*Work to complete*:
Transcribe word for word the lines below from the line with "## Description" through the line with "6. Wait for Rollout to finish", ends included.

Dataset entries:

------------------------

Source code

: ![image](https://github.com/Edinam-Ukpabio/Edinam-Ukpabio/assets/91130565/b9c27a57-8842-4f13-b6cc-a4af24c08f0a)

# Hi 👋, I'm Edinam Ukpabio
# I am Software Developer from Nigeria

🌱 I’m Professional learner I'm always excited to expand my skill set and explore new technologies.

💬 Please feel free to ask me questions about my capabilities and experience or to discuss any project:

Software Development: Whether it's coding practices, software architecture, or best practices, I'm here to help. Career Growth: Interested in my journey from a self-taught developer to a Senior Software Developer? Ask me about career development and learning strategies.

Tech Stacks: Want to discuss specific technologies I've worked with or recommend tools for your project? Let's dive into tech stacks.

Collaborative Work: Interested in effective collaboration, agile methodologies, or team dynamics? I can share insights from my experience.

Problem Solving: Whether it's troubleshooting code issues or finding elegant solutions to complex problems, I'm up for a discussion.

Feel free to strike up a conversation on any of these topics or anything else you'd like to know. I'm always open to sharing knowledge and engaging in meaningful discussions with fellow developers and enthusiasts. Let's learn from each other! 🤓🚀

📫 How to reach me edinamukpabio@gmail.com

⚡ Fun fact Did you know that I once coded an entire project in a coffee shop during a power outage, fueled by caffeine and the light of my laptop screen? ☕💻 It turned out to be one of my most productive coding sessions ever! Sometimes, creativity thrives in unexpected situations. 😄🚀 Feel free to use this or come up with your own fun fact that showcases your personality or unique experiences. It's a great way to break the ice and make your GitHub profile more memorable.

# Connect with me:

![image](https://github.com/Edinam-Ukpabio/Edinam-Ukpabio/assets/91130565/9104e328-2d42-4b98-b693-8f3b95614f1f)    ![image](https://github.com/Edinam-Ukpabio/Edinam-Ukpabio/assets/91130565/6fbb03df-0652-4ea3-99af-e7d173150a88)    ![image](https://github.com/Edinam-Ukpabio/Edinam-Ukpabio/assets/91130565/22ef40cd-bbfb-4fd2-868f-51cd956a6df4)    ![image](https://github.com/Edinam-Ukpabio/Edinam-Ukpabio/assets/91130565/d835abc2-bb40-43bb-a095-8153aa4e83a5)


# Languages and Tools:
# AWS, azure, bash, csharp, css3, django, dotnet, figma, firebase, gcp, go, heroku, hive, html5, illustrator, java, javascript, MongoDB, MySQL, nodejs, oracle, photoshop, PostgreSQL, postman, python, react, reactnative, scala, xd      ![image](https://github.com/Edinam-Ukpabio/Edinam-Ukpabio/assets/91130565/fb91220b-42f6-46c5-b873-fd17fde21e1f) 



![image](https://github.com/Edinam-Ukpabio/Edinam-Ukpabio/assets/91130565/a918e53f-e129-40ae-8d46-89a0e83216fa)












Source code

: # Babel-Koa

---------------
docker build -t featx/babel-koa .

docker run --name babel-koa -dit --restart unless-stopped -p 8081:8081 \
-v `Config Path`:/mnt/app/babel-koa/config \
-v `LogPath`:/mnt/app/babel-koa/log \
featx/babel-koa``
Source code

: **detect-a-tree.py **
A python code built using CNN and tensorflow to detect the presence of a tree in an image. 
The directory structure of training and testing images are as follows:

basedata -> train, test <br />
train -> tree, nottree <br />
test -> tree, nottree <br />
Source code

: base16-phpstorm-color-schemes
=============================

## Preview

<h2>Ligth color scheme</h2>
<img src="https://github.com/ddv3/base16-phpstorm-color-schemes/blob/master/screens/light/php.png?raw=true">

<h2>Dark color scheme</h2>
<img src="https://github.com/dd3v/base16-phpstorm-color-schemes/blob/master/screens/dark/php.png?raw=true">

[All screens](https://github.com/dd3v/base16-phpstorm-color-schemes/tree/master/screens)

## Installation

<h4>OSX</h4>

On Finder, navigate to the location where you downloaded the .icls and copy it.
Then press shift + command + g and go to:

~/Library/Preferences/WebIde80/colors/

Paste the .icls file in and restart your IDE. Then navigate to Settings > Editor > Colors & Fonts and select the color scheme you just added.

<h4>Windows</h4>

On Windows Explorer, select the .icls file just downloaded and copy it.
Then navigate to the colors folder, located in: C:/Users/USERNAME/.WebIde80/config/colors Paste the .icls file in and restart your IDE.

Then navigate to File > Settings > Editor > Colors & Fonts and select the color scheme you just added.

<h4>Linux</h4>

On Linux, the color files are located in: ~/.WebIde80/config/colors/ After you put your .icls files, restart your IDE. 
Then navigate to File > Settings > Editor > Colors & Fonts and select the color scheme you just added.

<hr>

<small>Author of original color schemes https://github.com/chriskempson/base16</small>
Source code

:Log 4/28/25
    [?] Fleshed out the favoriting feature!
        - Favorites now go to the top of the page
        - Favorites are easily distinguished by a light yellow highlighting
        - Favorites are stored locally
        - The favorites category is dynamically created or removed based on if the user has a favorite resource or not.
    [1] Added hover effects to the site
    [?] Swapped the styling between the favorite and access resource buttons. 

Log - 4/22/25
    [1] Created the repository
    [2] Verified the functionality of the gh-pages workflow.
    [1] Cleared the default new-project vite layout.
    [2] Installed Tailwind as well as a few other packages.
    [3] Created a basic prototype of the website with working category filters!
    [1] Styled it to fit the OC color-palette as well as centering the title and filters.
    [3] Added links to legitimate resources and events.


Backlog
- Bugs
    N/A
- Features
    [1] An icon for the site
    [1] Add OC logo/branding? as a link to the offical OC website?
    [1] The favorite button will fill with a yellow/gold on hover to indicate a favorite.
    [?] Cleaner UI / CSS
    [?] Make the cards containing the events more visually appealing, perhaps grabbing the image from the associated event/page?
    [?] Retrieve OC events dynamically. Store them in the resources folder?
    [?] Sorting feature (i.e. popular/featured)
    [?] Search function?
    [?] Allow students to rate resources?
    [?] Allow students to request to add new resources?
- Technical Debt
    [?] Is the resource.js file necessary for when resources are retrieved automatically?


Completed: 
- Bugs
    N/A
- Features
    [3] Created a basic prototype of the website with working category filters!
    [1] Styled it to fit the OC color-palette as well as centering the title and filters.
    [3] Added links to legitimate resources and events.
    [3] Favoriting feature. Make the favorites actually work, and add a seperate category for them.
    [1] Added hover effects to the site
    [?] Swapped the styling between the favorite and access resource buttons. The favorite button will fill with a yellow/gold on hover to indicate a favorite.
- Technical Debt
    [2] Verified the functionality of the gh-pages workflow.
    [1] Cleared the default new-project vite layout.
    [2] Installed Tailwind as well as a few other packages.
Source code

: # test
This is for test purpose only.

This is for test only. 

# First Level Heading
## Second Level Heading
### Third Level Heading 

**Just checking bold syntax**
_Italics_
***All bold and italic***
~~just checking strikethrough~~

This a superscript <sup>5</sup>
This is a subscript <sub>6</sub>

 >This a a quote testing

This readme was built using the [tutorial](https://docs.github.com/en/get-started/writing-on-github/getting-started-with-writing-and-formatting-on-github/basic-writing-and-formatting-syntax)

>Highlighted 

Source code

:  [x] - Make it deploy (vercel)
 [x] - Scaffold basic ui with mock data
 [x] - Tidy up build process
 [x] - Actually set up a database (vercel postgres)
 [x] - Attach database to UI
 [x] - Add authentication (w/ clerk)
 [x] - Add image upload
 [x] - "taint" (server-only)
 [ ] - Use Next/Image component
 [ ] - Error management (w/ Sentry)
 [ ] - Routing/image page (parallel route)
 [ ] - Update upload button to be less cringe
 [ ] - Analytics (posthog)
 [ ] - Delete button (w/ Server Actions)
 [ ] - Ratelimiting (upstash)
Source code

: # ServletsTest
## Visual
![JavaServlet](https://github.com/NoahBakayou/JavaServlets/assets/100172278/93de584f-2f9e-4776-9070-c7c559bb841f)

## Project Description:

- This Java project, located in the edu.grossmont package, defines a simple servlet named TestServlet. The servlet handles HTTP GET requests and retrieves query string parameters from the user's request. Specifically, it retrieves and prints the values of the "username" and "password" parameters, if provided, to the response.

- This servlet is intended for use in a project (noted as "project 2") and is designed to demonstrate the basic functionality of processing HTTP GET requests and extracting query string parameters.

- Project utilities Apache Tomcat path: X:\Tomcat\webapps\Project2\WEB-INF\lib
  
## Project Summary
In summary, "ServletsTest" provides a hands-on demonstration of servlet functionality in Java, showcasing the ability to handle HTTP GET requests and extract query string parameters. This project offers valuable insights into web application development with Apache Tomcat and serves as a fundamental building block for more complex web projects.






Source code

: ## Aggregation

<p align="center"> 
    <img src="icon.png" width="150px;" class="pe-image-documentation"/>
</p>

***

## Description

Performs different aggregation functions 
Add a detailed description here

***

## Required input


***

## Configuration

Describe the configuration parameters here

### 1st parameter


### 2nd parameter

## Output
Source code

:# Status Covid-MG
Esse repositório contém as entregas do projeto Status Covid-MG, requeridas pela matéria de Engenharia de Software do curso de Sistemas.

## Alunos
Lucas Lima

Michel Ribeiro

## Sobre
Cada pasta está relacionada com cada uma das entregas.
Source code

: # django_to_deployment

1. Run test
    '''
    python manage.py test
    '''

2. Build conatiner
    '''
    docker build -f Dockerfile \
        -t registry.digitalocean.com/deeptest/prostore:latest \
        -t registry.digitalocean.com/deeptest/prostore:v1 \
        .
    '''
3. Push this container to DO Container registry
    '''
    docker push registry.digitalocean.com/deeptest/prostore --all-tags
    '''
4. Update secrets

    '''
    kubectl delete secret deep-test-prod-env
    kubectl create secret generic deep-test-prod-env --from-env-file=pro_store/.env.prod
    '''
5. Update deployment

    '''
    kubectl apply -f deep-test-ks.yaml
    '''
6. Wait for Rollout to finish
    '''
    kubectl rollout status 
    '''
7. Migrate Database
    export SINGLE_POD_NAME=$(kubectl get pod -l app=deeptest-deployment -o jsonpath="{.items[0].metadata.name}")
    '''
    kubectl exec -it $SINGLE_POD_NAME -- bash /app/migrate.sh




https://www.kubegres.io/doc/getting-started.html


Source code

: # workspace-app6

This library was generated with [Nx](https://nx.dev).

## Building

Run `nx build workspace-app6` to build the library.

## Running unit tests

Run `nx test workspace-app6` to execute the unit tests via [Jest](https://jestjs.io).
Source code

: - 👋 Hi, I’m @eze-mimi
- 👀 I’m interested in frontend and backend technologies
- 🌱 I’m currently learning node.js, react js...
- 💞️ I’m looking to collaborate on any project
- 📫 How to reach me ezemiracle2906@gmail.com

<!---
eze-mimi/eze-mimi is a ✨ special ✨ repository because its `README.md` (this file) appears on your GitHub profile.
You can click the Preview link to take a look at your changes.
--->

------------------------

*Finished exercise*:
## Description

Performs different aggregation functions 
Add a detailed description here

***

## Required input


***

## Configuration

Describe the configuration parameters here

### 1st parameter


### 2nd parameter

## Output
Source code

:# Status Covid-MG
Esse repositório contém as entregas do projeto Status Covid-MG, requeridas pela matéria de Engenharia de Software do curso de Sistemas.

## Alunos
Lucas Lima

Michel Ribeiro

## Sobre
Cada pasta está relacionada com cada uma das entregas.
Source code

: # django_to_deployment

1. Run test
    '''
    python manage.py test
    '''

2. Build conatiner
    '''
    docker build -f Dockerfile \
        -t registry.digitalocean.com/deeptest/prostore:latest \
        -t registry.digitalocean.com/deeptest/prostore:v1 \
        .
    '''
3. Push this container to DO Container registry
    '''
    docker push registry.digitalocean.com/deeptest/prostore --all-tags
    '''
4. Update secrets

    '''
    kubectl delete secret deep-test-prod-env
    kubectl create secret generic deep-test-prod-env --from-env-file=pro_store/.env.prod
    '''
5. Update deployment

    '''
    kubectl apply -f deep-test-ks.yaml
    '''
6. Wait for Rollout to finish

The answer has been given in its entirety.